PHI Air Medical, LLC v. Texas Mutual Insurance Company, Hartford Underwriters Insurance Company, TASB Risk Management Fund, Transportation Insurance Company, Truck Insurance Exchange, Twin City Fire Insurance Company, Valley Forge Insurance Company
03-17-00081-CV
| Tex. App. | Jan 2, 2018Background
- PHI Air Medical, LLC sued Texas Mutual Insurance Company et al. in the Third District Court of Appeals seeking to challenge regulatory scope under McCarran-Ferguson.
- The dispute concerns whether certain Texas workers’ compensation payments fall within the business of insurance.
- PHI contends a bright-line rule distinguishes payment to the insured from payment to third parties, arguing third-party payments are not the business of insurance.
- Texas Mutual argues that payments of medical benefits to providers are the insurer’s performance under the insurance contract and thus within the business of insurance.
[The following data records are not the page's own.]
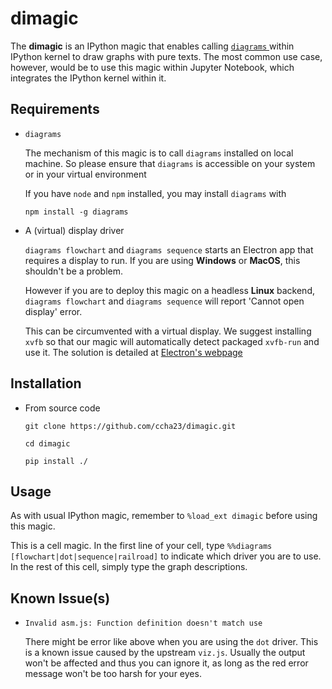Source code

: # dimagic

The **dimagic** is an IPython magic that enables calling [`diagrams` ](https://github.com/seflless/diagrams) within IPython kernel to draw graphs with pure texts. The most common use case, however, would be to use this magic within Jupyter Notebook, which integrates the IPython kernel within it.

## Requirements
- `diagrams`

  The mechanism of this magic is to call `diagrams` installed on local machine. So please ensure that `diagrams` is accessible on your system or in your virtual environment

  If you have `node` and `npm` installed, you may install `diagrams` with

  `npm install -g diagrams`

- A (virtual) display driver

  `diagrams flowchart` and `diagrams sequence` starts an Electron app that requires a display to run. If you are using **Windows** or **MacOS**, this shouldn't be a problem.
  
  However if you are to deploy this magic on a headless **Linux** backend, `diagrams flowchart` and `diagrams sequence` will report 'Cannot open display' error. 

  This can be circumvented with a virtual display. We suggest installing `xvfb` so that our magic will automatically detect packaged `xvfb-run` and use it. The solution is detailed at [Electron's webpage](https://www.electronjs.org/docs/latest/tutorial/testing-on-headless-ci/#configuring-the-virtual-display-server)

## Installation

- From source code
  
  `git clone https://github.com/ccha23/dimagic.git`

  `cd dimagic`

  `pip install ./`

## Usage

As with usual IPython magic, remember to `%load_ext dimagic` before using this magic.

This is a cell magic. In the first line of your cell, type `%%diagrams [flowchart|dot|sequence|railroad]` to indicate which driver you are to use. In the rest of this cell, simply type the graph descriptions.

## Known Issue(s)

- `Invalid asm.js: Function definition doesn't match use`

  There might be error like above when you are using the `dot` driver. This is a known issue caused by the upstream `viz.js`. Usually the output won't be affected and thus you can ignore it, as long as the red error message won't be too harsh for your eyes.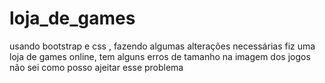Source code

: # loja_de_games
usando bootstrap e css , fazendo algumas alterações necessárias fiz uma loja de games online, tem alguns erros de tamanho na imagem dos jogos não sei como posso ajeitar esse problema 
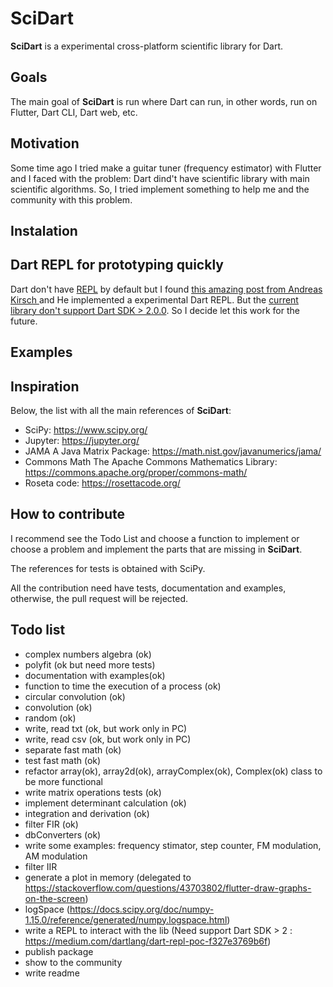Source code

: # SciDart

**SciDart** is a experimental cross-platform scientific library for Dart.

## Goals
The main goal of **SciDart** is run where Dart can run, in other words, run on Flutter, Dart CLI, Dart web, etc.

## Motivation
Some time ago I tried make a guitar tuner (frequency estimator) with Flutter and I faced with the problem: Dart dind't have scientific library with main scientific algorithms. 
So, I tried implement something to help me and the community with this problem.

## Instalation


## Dart REPL for prototyping quickly
Dart don't have [REPL](https://en.wikipedia.org/wiki/Read%E2%80%93eval%E2%80%93print_loop) by default but I found [this amazing post from Andreas Kirsch
](https://medium.com/dartlang/dart-repl-poc-f327e3769b6f) and He implemented a experimental Dart REPL. 
But the [current library don't support Dart SDK > 2.0.0](https://github.com/BlackHC/dart_repl/issues/5). 
So I decide let this work for the future.

## Examples


## Inspiration
Below, the list with all the main references of **SciDart**:

* SciPy: https://www.scipy.org/
* Jupyter: https://jupyter.org/
* JAMA A Java Matrix Package: https://math.nist.gov/javanumerics/jama/
* Commons Math The Apache Commons Mathematics Library: https://commons.apache.org/proper/commons-math/
* Roseta code: https://rosettacode.org/

## How to contribute
I recommend see the Todo List and choose a function to implement or choose a problem and implement the parts that are missing in **SciDart**.

The references for tests is obtained with SciPy.

All the contribution need have tests, documentation and examples, otherwise, the pull request will be rejected.

## Todo list
* complex numbers algebra (ok)
* polyfit (ok but need more tests)
* documentation with examples(ok)
* function to time the execution of a process (ok)
* circular convolution (ok)
* convolution (ok)
* random (ok)
* write, read txt (ok, but work only in PC)
* write, read csv (ok, but work only in PC)
* separate fast math (ok)
* test fast math (ok)
* refactor array(ok), array2d(ok), arrayComplex(ok), Complex(ok) class to be more functional
* write matrix operations tests (ok)
* implement determinant calculation (ok)
* integration and derivation (ok)
* filter FIR (ok)
* dbConverters (ok)
* write some examples: frequency stimator, step counter, FM modulation, AM modulation
* filter IIR
* generate a plot in memory (delegated to https://stackoverflow.com/questions/43703802/flutter-draw-graphs-on-the-screen)
* logSpace (https://docs.scipy.org/doc/numpy-1.15.0/reference/generated/numpy.logspace.html)
* write a REPL to interact with the lib (Need support Dart SDK > 2 : https://medium.com/dartlang/dart-repl-poc-f327e3769b6f)
* publish package
* show to the community
* write readme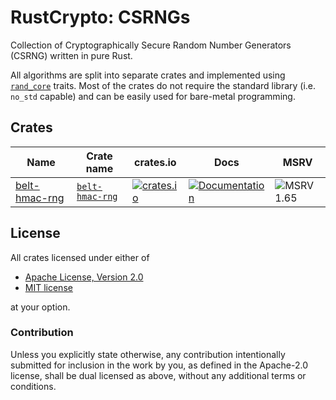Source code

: # RustCrypto: CSRNGs

Collection of Cryptographically Secure Random Number Generators (CSRNG) written
in pure Rust.

All algorithms are split into separate crates and implemented using
[`rand_core`](https://docs.rs/rand_core) traits. Most of the crates
do not require the standard library (i.e. `no_std` capable) and can
be easily used for bare-metal programming.

## Crates

| Name            | Crate name        | crates.io                                                                                                 | Docs                                                                             | MSRV                    |
|-----------------|-------------------|-----------------------------------------------------------------------------------------------------------|----------------------------------------------------------------------------------|-------------------------|
| [belt-hmac-rng] | [`belt-hmac-rng`] | [![crates.io](https://img.shields.io/crates/v/belt-hmac-rng.svg)](https://crates.io/crates/belt-hmac-rng) | [![Documentation](https://docs.rs/belt-hmac-rng/badge.svg)](https://docs.rs/aes) | ![MSRV 1.65][msrv-1.65] |

## License

All crates licensed under either of

* [Apache License, Version 2.0](http://www.apache.org/licenses/LICENSE-2.0)
* [MIT license](http://opensource.org/licenses/MIT)

at your option.

### Contribution

Unless you explicitly state otherwise, any contribution intentionally submitted
for inclusion in the work by you, as defined in the Apache-2.0 license, shall be
dual licensed as above, without any additional terms or conditions.


[//]: # (badges)
[msrv-1.65]: https://img.shields.io/badge/rustc-1.65.0+-blue.svg

[//]: # (crates)
[`belt-hmac-rng`]: ./belt-hmac-rng

[//]: # (links)
[belt-hmac-rng]: https://apmi.bsu.by/assets/files/std/brng-spec25.pdf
- The letter cites Supreme Court authority to support that actual performance of an insurance contract is central to the business of insurance, applying to both direct-to-insured and third-party payments.
- Texas law imposes maximum medical benefits and defines the scope of the insured risk; the court treats these terms as state regulation affecting the business of insurance.
Issues
| Issue | Plaintiff's Argument | Defendant's Argument | Held |
|---|---|---|---|
| Is paying medical benefits to providers part of the business of insurance? | PHI argues such payments to third parties are not the business of insurance. | Texas Mutual contends these payments are the insurer’s performance under the policy, hence the business of insurance. | Yes; payments to providers are within the business of insurance. |
| Does Fabe apply to both direct-to-insured and third-party payments? | PHI relies on distinctions based on who is paid to exclude third-party payments from the business of insurance. | Fabe applies to all insurance payments, regardless of recipient. | Fabe applies to both types of insurance payments. |
| Do Pireno and Royal Drug create a non-binding distinction between payment types? | PHI cites these cases to justify a separation between payment types. | These authorities do not support PHI’s rule; Fabe clarifies the relationship. | No; PHI’s distinction is not supported by controlling authority. |
| Are Texas workers’ compensation terms regulated as part of the business of insurance? | PHI argues the generic policy term is too attenuated to regulate the business of insurance. | The term defining benefits and coverage is a state regulation directly regulating the business of insurance. | Yes; Texas policy terms regulate the business of insurance. |
Key Cases Cited
- United States v. Fabe, 508 U.S. 491 (Supreme Court, 1993) (actual performance of an insurance contract is central to the business of insurance)
- Pireno, 458 U.S. 119 (Supreme Court, 1982) (defines scope of risk insured by the policy)
- Royal Drug Co. v. United States, 440 U.S. 205 (Supreme Court, 1979) (royal drug cited in interpreting business of insurance and policy terms)
- Eagle Med, LLC v. Cox, 868 F.3d 893 (10th Cir., 2017) (non-binding dicta; not controlling on state regulation of business of insurance)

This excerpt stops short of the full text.